[Source texts of formatted documents]
────────────────

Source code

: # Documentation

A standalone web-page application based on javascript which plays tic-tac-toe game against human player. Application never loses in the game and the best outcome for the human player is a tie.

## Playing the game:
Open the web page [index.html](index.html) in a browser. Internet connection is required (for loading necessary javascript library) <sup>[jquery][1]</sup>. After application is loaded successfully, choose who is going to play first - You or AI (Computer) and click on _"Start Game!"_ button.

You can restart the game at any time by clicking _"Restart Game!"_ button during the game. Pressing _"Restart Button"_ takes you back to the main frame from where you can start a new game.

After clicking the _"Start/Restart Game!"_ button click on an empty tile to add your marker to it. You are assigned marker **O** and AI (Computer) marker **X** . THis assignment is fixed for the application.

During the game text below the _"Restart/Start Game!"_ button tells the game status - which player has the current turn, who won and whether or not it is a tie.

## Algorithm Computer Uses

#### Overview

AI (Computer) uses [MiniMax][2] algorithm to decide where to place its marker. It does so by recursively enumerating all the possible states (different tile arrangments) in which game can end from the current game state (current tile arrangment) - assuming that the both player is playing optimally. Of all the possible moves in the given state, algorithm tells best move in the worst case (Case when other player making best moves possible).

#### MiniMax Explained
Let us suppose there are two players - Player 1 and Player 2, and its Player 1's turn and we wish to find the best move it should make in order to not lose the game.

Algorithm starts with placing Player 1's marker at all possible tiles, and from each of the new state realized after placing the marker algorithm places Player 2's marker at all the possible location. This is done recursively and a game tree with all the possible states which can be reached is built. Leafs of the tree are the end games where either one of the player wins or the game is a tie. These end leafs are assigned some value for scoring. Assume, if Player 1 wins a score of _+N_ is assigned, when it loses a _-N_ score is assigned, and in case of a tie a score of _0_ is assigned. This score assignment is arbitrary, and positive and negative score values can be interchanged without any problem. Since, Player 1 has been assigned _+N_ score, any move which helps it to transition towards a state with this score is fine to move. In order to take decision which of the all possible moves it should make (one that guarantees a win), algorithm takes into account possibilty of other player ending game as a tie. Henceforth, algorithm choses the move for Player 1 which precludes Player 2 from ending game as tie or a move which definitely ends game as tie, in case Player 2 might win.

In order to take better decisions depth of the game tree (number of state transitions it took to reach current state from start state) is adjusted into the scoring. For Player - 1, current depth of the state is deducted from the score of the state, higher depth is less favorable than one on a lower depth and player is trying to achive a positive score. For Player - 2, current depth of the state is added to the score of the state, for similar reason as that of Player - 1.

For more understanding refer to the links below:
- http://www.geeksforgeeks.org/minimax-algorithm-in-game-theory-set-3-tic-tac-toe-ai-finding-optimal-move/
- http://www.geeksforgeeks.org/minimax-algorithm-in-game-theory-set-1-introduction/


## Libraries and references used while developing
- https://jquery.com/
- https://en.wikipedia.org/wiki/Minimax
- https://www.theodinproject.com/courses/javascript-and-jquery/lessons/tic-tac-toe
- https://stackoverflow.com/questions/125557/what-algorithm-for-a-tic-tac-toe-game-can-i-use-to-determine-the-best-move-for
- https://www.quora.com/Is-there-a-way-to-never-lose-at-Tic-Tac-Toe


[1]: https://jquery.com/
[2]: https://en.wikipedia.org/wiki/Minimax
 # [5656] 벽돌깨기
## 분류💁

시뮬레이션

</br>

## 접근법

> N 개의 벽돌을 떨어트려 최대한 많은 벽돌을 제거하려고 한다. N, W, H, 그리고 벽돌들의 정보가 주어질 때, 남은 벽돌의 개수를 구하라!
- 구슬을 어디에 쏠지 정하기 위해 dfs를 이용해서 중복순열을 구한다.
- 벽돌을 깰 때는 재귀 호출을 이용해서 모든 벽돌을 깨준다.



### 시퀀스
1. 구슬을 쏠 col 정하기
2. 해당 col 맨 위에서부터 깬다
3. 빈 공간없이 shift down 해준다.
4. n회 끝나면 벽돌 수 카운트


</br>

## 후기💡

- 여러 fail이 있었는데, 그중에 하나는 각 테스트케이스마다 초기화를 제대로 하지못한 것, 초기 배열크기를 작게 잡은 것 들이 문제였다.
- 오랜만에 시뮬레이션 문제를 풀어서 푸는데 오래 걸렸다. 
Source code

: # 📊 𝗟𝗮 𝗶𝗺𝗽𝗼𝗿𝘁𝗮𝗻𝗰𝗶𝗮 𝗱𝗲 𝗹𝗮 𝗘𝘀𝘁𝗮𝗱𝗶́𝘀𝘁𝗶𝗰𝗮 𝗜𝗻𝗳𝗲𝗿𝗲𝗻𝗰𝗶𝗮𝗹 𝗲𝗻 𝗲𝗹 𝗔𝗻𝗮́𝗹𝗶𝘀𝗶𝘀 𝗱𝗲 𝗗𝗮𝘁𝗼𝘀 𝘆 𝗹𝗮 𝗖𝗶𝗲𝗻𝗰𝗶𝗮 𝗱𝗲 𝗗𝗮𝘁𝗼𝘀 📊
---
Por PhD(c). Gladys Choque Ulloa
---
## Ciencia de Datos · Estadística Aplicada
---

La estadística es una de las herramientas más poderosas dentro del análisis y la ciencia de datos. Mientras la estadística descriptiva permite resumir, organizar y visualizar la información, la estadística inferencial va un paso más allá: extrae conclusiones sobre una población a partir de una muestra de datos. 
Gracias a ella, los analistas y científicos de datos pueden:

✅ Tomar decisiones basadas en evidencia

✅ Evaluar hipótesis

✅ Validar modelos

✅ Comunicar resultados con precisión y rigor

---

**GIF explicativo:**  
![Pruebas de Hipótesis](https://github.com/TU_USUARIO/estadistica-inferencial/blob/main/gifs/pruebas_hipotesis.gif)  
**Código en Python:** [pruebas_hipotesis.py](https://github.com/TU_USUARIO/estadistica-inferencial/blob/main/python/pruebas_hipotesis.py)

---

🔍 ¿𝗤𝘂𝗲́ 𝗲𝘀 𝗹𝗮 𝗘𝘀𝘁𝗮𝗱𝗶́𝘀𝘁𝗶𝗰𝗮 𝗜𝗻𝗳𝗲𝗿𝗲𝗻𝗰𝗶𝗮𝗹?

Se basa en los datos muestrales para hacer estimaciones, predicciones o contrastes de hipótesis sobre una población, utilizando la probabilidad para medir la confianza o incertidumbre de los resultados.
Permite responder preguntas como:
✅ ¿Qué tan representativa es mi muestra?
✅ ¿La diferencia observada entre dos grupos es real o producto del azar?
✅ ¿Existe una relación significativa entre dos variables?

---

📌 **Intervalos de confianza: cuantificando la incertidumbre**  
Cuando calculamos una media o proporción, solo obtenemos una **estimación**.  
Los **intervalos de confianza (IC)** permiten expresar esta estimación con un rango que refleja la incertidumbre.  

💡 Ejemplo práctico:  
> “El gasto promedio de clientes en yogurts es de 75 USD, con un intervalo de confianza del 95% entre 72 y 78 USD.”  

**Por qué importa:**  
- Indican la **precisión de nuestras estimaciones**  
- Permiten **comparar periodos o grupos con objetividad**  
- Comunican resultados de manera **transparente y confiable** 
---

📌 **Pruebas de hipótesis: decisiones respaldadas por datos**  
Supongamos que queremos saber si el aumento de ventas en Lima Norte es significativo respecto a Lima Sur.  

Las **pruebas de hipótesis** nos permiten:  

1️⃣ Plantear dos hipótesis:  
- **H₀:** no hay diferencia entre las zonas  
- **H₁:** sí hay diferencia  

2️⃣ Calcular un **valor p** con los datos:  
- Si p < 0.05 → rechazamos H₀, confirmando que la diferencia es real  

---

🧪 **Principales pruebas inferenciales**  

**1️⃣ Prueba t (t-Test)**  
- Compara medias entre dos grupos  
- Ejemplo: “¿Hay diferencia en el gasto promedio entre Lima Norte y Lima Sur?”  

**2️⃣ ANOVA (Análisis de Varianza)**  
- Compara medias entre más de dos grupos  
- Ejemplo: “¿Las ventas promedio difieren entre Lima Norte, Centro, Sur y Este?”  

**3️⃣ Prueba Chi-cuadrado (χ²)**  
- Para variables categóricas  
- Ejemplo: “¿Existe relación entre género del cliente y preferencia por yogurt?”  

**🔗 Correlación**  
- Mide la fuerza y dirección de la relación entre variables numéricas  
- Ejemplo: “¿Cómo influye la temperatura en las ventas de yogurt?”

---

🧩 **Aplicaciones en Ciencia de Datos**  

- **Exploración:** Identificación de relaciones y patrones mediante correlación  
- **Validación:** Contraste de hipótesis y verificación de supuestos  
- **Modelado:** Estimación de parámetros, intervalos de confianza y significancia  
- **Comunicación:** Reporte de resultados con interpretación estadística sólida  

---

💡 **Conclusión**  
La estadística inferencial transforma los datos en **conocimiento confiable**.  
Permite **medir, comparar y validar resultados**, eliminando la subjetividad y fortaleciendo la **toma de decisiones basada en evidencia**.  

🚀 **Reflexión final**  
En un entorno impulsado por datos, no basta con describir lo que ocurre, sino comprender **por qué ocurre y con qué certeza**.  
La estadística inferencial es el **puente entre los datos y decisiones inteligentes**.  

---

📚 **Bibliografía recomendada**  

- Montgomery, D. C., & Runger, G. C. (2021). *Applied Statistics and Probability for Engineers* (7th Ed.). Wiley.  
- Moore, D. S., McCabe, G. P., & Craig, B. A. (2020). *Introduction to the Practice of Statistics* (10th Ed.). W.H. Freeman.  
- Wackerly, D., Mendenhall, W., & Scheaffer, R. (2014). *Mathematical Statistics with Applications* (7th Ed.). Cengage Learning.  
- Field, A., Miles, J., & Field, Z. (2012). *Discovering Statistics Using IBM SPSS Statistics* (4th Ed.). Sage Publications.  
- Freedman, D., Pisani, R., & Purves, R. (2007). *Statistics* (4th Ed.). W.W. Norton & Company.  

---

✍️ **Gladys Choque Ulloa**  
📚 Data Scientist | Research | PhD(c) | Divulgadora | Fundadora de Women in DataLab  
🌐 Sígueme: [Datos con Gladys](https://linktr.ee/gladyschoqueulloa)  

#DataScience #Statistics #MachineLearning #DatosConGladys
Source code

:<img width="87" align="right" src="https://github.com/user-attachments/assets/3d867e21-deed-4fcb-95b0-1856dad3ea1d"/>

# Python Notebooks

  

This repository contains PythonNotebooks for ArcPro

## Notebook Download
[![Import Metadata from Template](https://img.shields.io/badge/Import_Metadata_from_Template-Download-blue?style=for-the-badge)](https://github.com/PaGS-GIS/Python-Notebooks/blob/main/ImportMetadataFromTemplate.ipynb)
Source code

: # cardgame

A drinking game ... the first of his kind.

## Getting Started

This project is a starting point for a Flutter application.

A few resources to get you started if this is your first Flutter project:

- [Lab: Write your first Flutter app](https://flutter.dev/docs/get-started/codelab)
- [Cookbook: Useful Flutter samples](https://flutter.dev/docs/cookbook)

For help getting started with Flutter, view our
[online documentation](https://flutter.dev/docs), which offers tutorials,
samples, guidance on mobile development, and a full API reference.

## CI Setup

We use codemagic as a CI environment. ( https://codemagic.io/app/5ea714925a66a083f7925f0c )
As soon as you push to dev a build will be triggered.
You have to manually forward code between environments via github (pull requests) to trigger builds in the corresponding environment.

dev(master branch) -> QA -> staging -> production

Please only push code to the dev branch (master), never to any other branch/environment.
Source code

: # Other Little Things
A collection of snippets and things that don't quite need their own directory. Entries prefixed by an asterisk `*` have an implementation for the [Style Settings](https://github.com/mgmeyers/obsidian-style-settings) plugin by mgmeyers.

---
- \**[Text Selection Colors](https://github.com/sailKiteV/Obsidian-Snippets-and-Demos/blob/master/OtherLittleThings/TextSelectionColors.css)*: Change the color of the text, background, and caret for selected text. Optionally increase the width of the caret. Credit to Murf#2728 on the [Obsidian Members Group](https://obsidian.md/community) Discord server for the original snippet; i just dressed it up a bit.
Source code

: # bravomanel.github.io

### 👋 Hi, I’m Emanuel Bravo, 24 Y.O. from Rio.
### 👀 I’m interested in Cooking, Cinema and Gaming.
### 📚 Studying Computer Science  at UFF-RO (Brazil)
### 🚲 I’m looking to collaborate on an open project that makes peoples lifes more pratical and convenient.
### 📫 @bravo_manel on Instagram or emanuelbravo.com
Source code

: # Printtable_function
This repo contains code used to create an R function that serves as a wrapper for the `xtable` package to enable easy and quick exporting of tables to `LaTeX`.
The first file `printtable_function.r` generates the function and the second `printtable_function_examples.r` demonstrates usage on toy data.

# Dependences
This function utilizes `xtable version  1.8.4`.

────────────────

[The task] Take the lines above from the one containing "This project is" down to the one containing "- [Cookbook: Useful", and transcribe them exactly, both ends included.

[Your response]
This project is a starting point for a Flutter application.

A few resources to get you started if this is your first Flutter project:

- [Lab: Write your first Flutter app](https://flutter.dev/docs/get-started/codelab)
- [Cookbook: Useful Flutter samples](https://flutter.dev/docs/cookbook)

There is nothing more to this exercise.